## Task item
In this exercise, reproduce all the entries that follow exactly.

## Dataset extract
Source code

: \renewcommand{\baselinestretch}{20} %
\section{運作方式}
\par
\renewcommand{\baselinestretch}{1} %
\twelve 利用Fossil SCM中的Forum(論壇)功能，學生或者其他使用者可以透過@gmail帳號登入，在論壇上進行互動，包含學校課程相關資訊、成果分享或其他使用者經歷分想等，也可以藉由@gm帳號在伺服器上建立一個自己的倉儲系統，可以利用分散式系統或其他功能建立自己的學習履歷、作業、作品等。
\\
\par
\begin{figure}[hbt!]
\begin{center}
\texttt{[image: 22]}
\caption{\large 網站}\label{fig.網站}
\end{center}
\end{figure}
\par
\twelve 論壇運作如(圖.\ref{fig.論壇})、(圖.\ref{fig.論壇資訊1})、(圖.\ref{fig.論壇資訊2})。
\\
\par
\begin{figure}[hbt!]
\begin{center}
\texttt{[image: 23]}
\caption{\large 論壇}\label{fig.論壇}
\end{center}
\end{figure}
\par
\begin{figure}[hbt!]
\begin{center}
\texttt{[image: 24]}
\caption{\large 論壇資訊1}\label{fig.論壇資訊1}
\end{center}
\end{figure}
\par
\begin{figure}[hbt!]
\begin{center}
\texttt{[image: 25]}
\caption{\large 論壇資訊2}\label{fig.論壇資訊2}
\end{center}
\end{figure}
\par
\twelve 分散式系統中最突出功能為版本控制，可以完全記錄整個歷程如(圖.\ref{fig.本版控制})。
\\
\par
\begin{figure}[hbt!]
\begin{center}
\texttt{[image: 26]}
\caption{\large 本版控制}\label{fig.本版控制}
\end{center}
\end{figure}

## Written answer
Source code

: \renewcommand{\baselinestretch}{20} %
\section{運作方式}
\par
\renewcommand{\baselinestretch}{1} %
\twelve 利用Fossil SCM中的Forum(論壇)功能，學生或者其他使用者可以透過@gmail帳號登入，在論壇上進行互動，包含學校課程相關資訊、成果分享或其他使用者經歷分想等，也可以藉由@gm帳號在伺服器上建立一個自己的倉儲系統，可以利用分散式系統或其他功能建立自己的學習履歷、作業、作品等。
\\
\par
\begin{figure}[hbt!]
\begin{center}
\texttt{[image: 22]}
\caption{\large 網站}\label{fig.網站}
\end{center}
\end{figure}
\par
\twelve 論壇運作如(圖.\ref{fig.論壇})、(圖.\ref{fig.論壇資訊1})、(圖.\ref{fig.論壇資訊2})。
\\
\par
\begin{figure}[hbt!]
\begin{center}
\texttt{[image: 23]}
\caption{\large 論壇}\label{fig.論壇}
\end{center}
\end{figure}
\par
\begin{figure}[hbt!]
\begin{center}
\texttt{[image: 24]}
\caption{\large 論壇資訊1}\label{fig.論壇資訊1}
\end{center}
\end{figure}
\par
\begin{figure}[hbt!]
\begin{center}
\texttt{[image: 25]}
\caption{\large 論壇資訊2}\label{fig.論壇資訊2}
\end{center}
\end{figure}
\par
\twelve 分散式系統中最突出功能為版本控制，可以完全記錄整個歷程如(圖.\ref{fig.本版控制})。
\\
\par
\begin{figure}[hbt!]
\begin{center}
\texttt{[image: 26]}
\caption{\large 本版控制}\label{fig.本版控制}
\end{center}
\end{figure}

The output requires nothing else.